Présentation du Grand Prix de Malaisie par Renault F1
Un gros défi pour les moteurs
Pour les Power Units, la Malaisie représente l’une des courses les plus difficiles du calendrier. Les températures ambiantes y sont en moyenne de 32°C. L’air aspiré par le moteur peut atteindre jusqu’à 50°C, soit une chaleur uniquement rencontrée dans les déserts les plus arides de la planète.
Avec les V6 turbo, plus les températures augmentent, plus la puissance délivrée diminue. Les ingénieurs doivent donc veiller à refroidir le Power Unit du mieux possible et cherchent à éviter toute perte de puissance. Une simple baisse de 1°C peut en effet entraîner une amélioration des chronos de l’ordre de 1/10e de seconde au tour.

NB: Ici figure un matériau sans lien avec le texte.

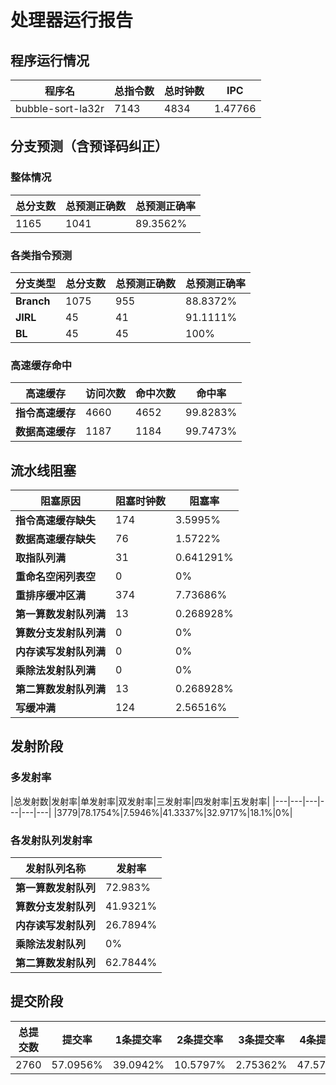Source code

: # 处理器运行报告
## 程序运行情况
|程序名|总指令数|总时钟数|IPC|
|---|---|---|---|
|bubble-sort-la32r|7143|4834|1.47766|

## 分支预测（含预译码纠正）
### 整体情况
|总分支数|总预测正确数|总预测正确率|
|---|---|---|
|1165|1041|89.3562%|

### 各类指令预测
|分支类型|总分支数|总预测正确数|总预测正确率|
|---|---|---|---|
|**Branch**| 1075 | 955 | 88.8372%|
|**JIRL**| 45 | 41 | 91.1111%|
|**BL**| 45 | 45 | 100%|

### 高速缓存命中
|高速缓存|访问次数|命中次数|命中率|
|---|---|---|---|
|**指令高速缓存**| 4660 | 4652 | 99.8283%|
|**数据高速缓存**| 1187 | 1184 | 99.7473%|
## 流水线阻塞
|阻塞原因|阻塞时钟数|阻塞率|
|---|---|---|
|**指令高速缓存缺失**| 174 | 3.5995%|
|**数据高速缓存缺失**| 76 | 1.5722%|
|**取指队列满**| 31 | 0.641291%|
|**重命名空闲列表空**|0 | 0%|
|**重排序缓冲区满**|374 | 7.73686%|
|**第一算数发射队列满**|13 | 0.268928%|
|**算数分支发射队列满**|0 | 0%|
|**内存读写发射队列满**|0 | 0%|
|**乘除法发射队列满**|0 | 0%|
|**第二算数发射队列满**|13 | 0.268928%|
|**写缓冲满**|124 | 2.56516%|

## 发射阶段
### 多发射率
|总发射数|发射率|单发射率|双发射率|三发射率|四发射率|五发射率|
|---|---|---|---|---|---|
|3779|78.1754%|7.5946%|41.3337%|32.9717%|18.1%|0%|

### 各发射队列发射率
|发射队列名称|发射率|
|---|---|
|**第一算数发射队列**|72.983%|
|**算数分支发射队列**|41.9321%|
|**内存读写发射队列**|26.7894%|
|**乘除法发射队列**|0%|
|**第二算数发射队列**|62.7844%|

## 提交阶段
|总提交数|提交率|1条提交率|2条提交率|3条提交率|4条提交率|
|---|---|---|---|---|---|
|2760|57.0956%|39.0942%|10.5797%|2.75362%|47.5725%|
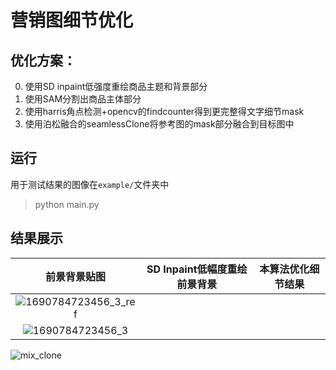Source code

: # 营销图细节优化
## 优化方案：
 0. 使用SD inpaint低强度重绘商品主题和背景部分
 1. 使用SAM分割出商品主体部分
 2. 使用harris角点检测+opencv的findcounter得到更完整得文字细节mask
 3. 使用泊松融合的seamlessClone将参考图的mask部分融合到目标图中

## 运行
用于测试结果的图像在`example/`文件夹中
> python main.py

## 结果展示
前景背景贴图            |  SD Inpaint低幅度重绘前景背景 | 本算法优化细节结果
:-------------------------:|:-------------------------:|:-------------------------:
![1690784723456_3_ref](https://github.com/user-attachments/assets/6f16927f-6a8b-4259-bcf4-2606445449cf)|
![1690784723456_3](https://github.com/user-attachments/assets/632a1b53-c763-4364-95f3-4f6a7cd8c57c)|
![mix_clone](https://github.com/user-attachments/assets/4b086fb3-615e-40a3-8877-ef04dcf57a11)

La température élevée de l’air à l’entrée du conduit d’admission peut nécessiter une modification de l’allumage. L’objectif est ainsi de réduire le phénomène de cliquetis dans les cylindres, caractéristique des moteurs turbocompressés. L’humidité doit toutefois améliorer ce facteur puisque la pression dans le cylindre est moins élevée.
Comme il s’agit de l’une des épreuves les plus chaudes de la saison, les teams utilisent la solution de carrosserie offrant le refroidissement le plus optimal. Ainsi l’air est-il acheminé le plus efficacement possible vers les radiateurs. Ces conduits ont été étudiés pour que les températures du Power Unit soient proches de la limite. En course, ces valeurs seront atteintes dès le premier tour, mais grimperont encore davantage si un pilote suit de trop près la voiture qui le précède.
L’eau contenue dans le Power Unit peut grimper à des températures supérieures à 100°C, soit au dessus du seuil d’évaporation. Seule la pression du système empêche cette réaction de se produire.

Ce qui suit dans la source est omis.